[HN Gopher] ML Experiments Management with Git
       ___________________________________________________________________
        
       ML Experiments Management with Git
        
       Author : shcheklein
       Score  : 15 points
       Date   : 2023-11-02 21:33 UTC (1 hours ago)
        
 (HTM) web link (github.com)
 (TXT) w3m dump (github.com)
        
       | vinni2 wrote:
       | I gave up on dvc and instead switched to huggingface and wandb
       | because of the way it handled large files and large local cache
       | it downloaded.
        
         | icyfox wrote:
         | I have a similar harness going for my recent experiments,
         | except instead of hosting with huggingface I have a dataframe
         | with pointers to the files on S3 and then just download them
         | during local preprocessing.
         | 
         | Every time I see DVC mentioned I always feel like the idea was
         | so close (and perhaps right in intuition to use git for
         | everything) but the execution had just enough friction that I
         | looked elsewhere. Small DX improvements really do cascade
         | pretty far.
        
           | nerdponx wrote:
           | DVC is great for medium-scale projects in small teams, but
           | that's where I'd stop with it. It only really makes sense for
           | work that you're doing on your own machine, or an old-school
           | Linux server type of setup, not something you'd use for
           | modern-day ML work in a cloud environment.
           | 
           | Also I always thought the idea of using Git branches to track
           | experiments was a bad idea. I would never want to only have
           | one experiment "active" at a time. Even if I'm only running
           | one process at a time, I still want to be able to look at
           | outputs and such all side-by-side.
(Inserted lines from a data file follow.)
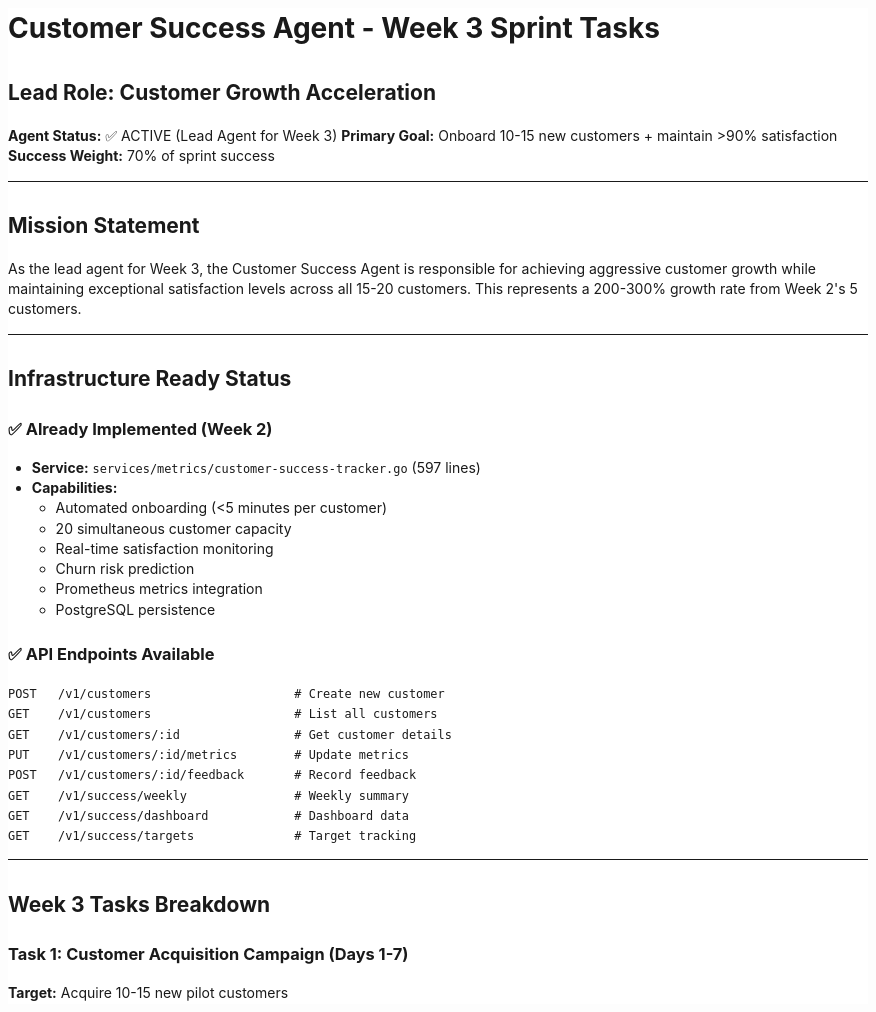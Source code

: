# Customer Success Agent - Week 3 Sprint Tasks
## Lead Role: Customer Growth Acceleration

**Agent Status:** ✅ ACTIVE (Lead Agent for Week 3)
**Primary Goal:** Onboard 10-15 new customers + maintain >90% satisfaction
**Success Weight:** 70% of sprint success

---

## Mission Statement

As the lead agent for Week 3, the Customer Success Agent is responsible for achieving aggressive customer growth while maintaining exceptional satisfaction levels across all 15-20 customers. This represents a 200-300% growth rate from Week 2's 5 customers.

---

## Infrastructure Ready Status

### ✅ Already Implemented (Week 2)
- **Service:** `services/metrics/customer-success-tracker.go` (597 lines)
- **Capabilities:**
  - Automated onboarding (<5 minutes per customer)
  - 20 simultaneous customer capacity
  - Real-time satisfaction monitoring
  - Churn risk prediction
  - Prometheus metrics integration
  - PostgreSQL persistence

### ✅ API Endpoints Available
```
POST   /v1/customers                    # Create new customer
GET    /v1/customers                    # List all customers
GET    /v1/customers/:id                # Get customer details
PUT    /v1/customers/:id/metrics        # Update metrics
POST   /v1/customers/:id/feedback       # Record feedback
GET    /v1/success/weekly               # Weekly summary
GET    /v1/success/dashboard            # Dashboard data
GET    /v1/success/targets              # Target tracking
```

---

## Week 3 Tasks Breakdown

### Task 1: Customer Acquisition Campaign (Days 1-7)
**Target:** Acquire 10-15 new pilot customers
Maybe there's some magic
           | tooling they created that makes it workable.
        
             | unsynced wrote:
             | FYI, you can use git worktrees [1] to work on multiple
             | branches simultaneously
             | 
             | [1] https://git-scm.com/docs/git-worktree
        
       ___________________________________________________________________
       (page generated 2023-11-02 23:00 UTC)